Almost everyone takes cell phone pictures and video at Christmas, often of the expensive gifts they get like flat screens and interactive exercise bikes. Bob Hunter, director of insurance at the Consumer Federation of America, suggested going even further and photographing everything in the home of value, such as the new computerized refrigerator. Then send it up to the cloud along with those candid stills of the family.
Since this has been afor fires, floods and tornadoes with thousands of residents driven from their homes with only the clothes on their backs, having these pictures enables them to remember what they had -- and to help them prove it to their insurance company when they make a claim.
Buy a "floater"
We've all seen those TV ads encouraging -- and sometimes threatening -- us to buy an expensive piece of jewelry for our special someone at Christmas. You hope the ring will last a lifetime, but if it happens to slip off a finger, all you may be left with is an unpleasant memory.

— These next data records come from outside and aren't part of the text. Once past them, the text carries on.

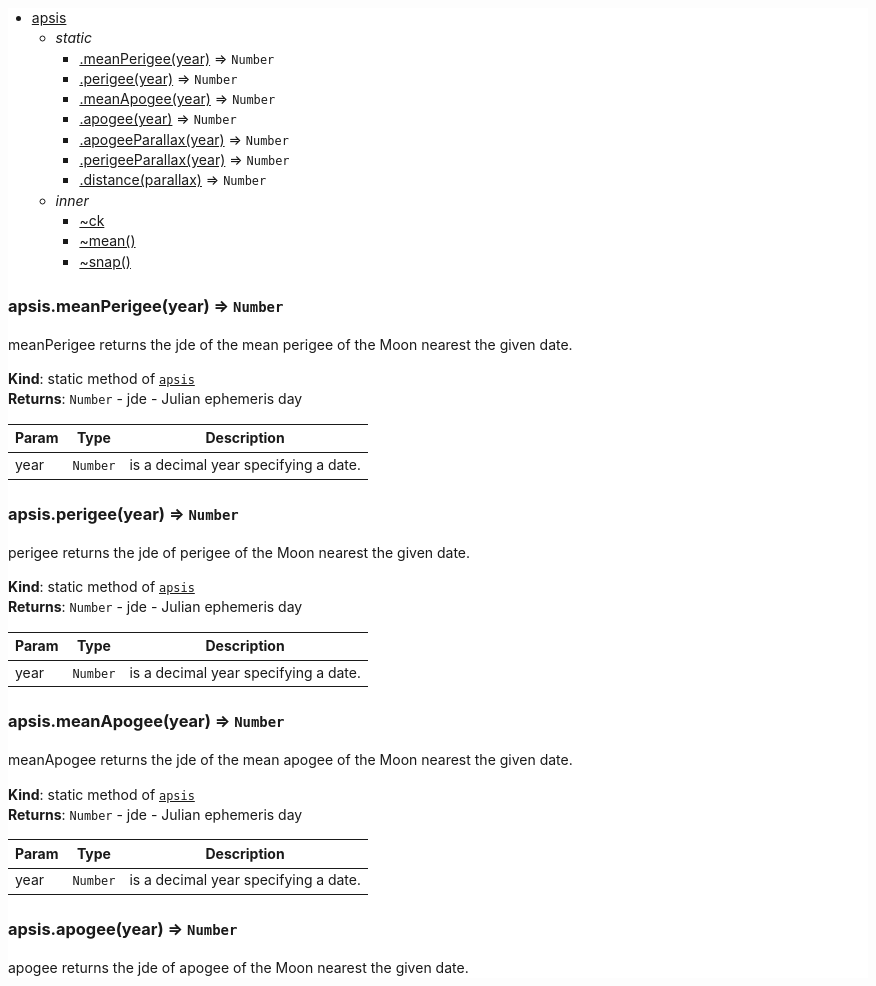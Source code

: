 * [apsis](#module_apsis)
    * _static_
        * [.meanPerigee(year)](#module_apsis.meanPerigee) ⇒ <code>Number</code>
        * [.perigee(year)](#module_apsis.perigee) ⇒ <code>Number</code>
        * [.meanApogee(year)](#module_apsis.meanApogee) ⇒ <code>Number</code>
        * [.apogee(year)](#module_apsis.apogee) ⇒ <code>Number</code>
        * [.apogeeParallax(year)](#module_apsis.apogeeParallax) ⇒ <code>Number</code>
        * [.perigeeParallax(year)](#module_apsis.perigeeParallax) ⇒ <code>Number</code>
        * [.distance(parallax)](#module_apsis.distance) ⇒ <code>Number</code>
    * _inner_
        * [~ck](#module_apsis..ck)
        * [~mean()](#module_apsis..mean)
        * [~snap()](#module_apsis..snap)

<a name="module_apsis.meanPerigee"></a>

### apsis.meanPerigee(year) ⇒ <code>Number</code>
meanPerigee returns the jde of the mean perigee of the Moon nearest the given date.

**Kind**: static method of [<code>apsis</code>](#module_apsis)  
**Returns**: <code>Number</code> - jde - Julian ephemeris day  

| Param | Type | Description |
| --- | --- | --- |
| year | <code>Number</code> | is a decimal year specifying a date. |

<a name="module_apsis.perigee"></a>

### apsis.perigee(year) ⇒ <code>Number</code>
perigee returns the jde of perigee of the Moon nearest the given date.

**Kind**: static method of [<code>apsis</code>](#module_apsis)  
**Returns**: <code>Number</code> - jde - Julian ephemeris day  

| Param | Type | Description |
| --- | --- | --- |
| year | <code>Number</code> | is a decimal year specifying a date. |

<a name="module_apsis.meanApogee"></a>

### apsis.meanApogee(year) ⇒ <code>Number</code>
meanApogee returns the jde of the mean apogee of the Moon nearest the given date.

**Kind**: static method of [<code>apsis</code>](#module_apsis)  
**Returns**: <code>Number</code> - jde - Julian ephemeris day  

| Param | Type | Description |
| --- | --- | --- |
| year | <code>Number</code> | is a decimal year specifying a date. |

<a name="module_apsis.apogee"></a>

### apsis.apogee(year) ⇒ <code>Number</code>
apogee returns the jde of apogee of the Moon nearest the given date.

Spokesperson Michael Barry of the Insurance Information Institute said it could be worth buying a "floater policy" that covers expensive and easily movable property like earrings and necklaces along with the jewelry itself. These types of policies can also be used to protect items such as speedboats and expensive sports equipment.
Read a book
If you believe the "The Habits of Highly Successful Entrepreneurs," here's one way rich people achieve their success: simply reading. Two of the richest men in America do it. Former Microsoft (MSFT) CEO Bill Gates reads 50 books a year, while Berkshire Hathaway's (BRK.A) Warren Buffett spends 80 percent of his day reading.
Talk the tough talk
Many families with grandparents and great-grandparents will bond over eggnog this holiday, and it just might be time to talk about their future, touching on issues like long-term care, guardianship and executors. While it's not always easy, "the sentimental mood may make it easier to discuss," said Jamie Hopkins, a professor at the Retirement Income Program at the American College of Financial Services.
Give more to charity
If you've ever wondered why you received so many solicitations for charities throughout this year, it could be because getting donations will be tougher once the new tax law goes into effect. It doesn't end charitable deductions, but as Chief Executive Brian Gallagher of United Way pointed out, doubling the standard deduction may encourage fewer people to itemize, taking away the incentive for people to donate money to charities. So you might want to give more this year and itemize while you still can.
Invest in yourself
If you're thinking about buying a life insurance policy for your family, you might consider a policy that also gives you something, such as rewards for going to the gym, a free Fitbit watch to monitor your activity progress or a rebate on your premiums for improving your health. Your life insurer has the same interest as you: keeping you alive.
Since the stock market has been on a tear, you might want to offset your gains by selling some of the losers in your stock portfolio. "Tax-loss harvesting can be a beneficial way to reduce taxes," said Hopkins.
Pare down debt
Look at all the high-interest credit card debt you've accumulated by Christmas shopping and pay it off. Since the average American's credit card debt is $5,700 and the average interest rate is 15 percent, you could give yourself an $855 present in 2018.